Without the protections of a union, companies are quick to crack down on collective action: The workers who went on strike at Voodoo Doughnut and Aviary Cafe were summarily fired, in retaliation, they say, for their activism. And despite the flurry of organizing, the food service industry remains almost entirely unorganized—only 1.2 percent of workers in the industry were union members in 2020, slightly less than the year before.
Meanwhile, workers have collectively quit with such frequency this summer that images of empty fast-food restaurants and collective resignation letters have become a meme. (In one instance, workers at a Burger King in Lincoln, Nebraska, walked off the job on July 10, leaving a message on an outdoor sign that went viral: “We all quit. Sorry for the inconvenience.”)
Since the beginning of the year, the restaurant industry has seen a massive exodus of workers, even as dining establishments reopen. Data collected by the Bureau of Labor Statistics shows that after January 2021, job openings in the accommodation and food service industries tripled; by June, the government agency estimated that more than 1.5 million jobs remained unfilled.
“That timeframe makes sense to me,” says Brandon Chinn, a career cook who left his most recent job in the industry last year. “There’s been a very obvious and noticeable movement across social media, of people walking out of jobs that are underpaying them, and, you know, where they’re being mistreated.”

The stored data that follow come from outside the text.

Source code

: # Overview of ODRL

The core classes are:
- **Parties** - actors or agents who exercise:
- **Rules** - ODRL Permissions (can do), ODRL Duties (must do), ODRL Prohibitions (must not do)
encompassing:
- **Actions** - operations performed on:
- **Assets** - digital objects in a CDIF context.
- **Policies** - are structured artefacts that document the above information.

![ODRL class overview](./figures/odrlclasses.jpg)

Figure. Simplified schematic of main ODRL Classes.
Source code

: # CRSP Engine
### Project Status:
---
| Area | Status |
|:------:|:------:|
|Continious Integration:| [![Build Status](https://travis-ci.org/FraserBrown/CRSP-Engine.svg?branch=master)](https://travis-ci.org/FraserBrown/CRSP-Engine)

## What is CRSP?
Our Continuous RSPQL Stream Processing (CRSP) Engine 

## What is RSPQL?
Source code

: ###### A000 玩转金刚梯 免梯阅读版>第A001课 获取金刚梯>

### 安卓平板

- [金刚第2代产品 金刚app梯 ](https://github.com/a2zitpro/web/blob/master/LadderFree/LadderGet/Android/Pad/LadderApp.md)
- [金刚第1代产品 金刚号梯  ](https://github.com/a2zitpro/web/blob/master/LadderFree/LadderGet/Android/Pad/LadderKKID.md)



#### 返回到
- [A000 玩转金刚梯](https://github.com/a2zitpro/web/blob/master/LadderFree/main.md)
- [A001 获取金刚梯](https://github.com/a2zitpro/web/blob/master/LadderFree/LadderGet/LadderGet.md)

Gallo, of UNITE HERE!, says that trend isn’t borne out for workers who had held union jobs before the pandemic. “It’s a different scenario for unionized workers than nonunion, because unionized workers know that they have something worth going back to,” she says.
In the months after the pandemic struck, a staggering 98 percent of UNITE HERE! members lost their jobs. To protect those workers, the union has fought for “right of recall” guarantees in cities and states across the country. In April 2021, California signed one such bill into law, requiring employers in the hospitality industry to guarantee jobs back for workers who had occupied positions there before the pandemic.
And while UNITE HERE! has seen impressive gains in larger food service workplaces—most notably in airports, hotels, and casinos—no union has channeled resources into the many small businesses that populate the industry. “Those smaller, independent owners are a challenge,” Gallo says, “in part because the economics of those smaller operations are different than a larger company.”
Like other businesses, small restaurant owners frequently enlist anti-union consultants to fight union campaigns. And rather than recognize a union, some small restaurants simply close up shop, erasing would-be union jobs and draining union resources.
“One of the things that’s frustrated me,” Chinn says, “is the perverse almost celebration of the small business, when small businesses offer fewer protections, fewer benefits, and less money.”
While many say they will not return to work in hospitality, the expiration of COVID-era supplemental unemployment insurance may force some former employees back into the industry.
“If I had no other options, I guess I would go back—but I wouldn’t be happy about it,” Wade says. “I don’t find joy in restaurants anymore.”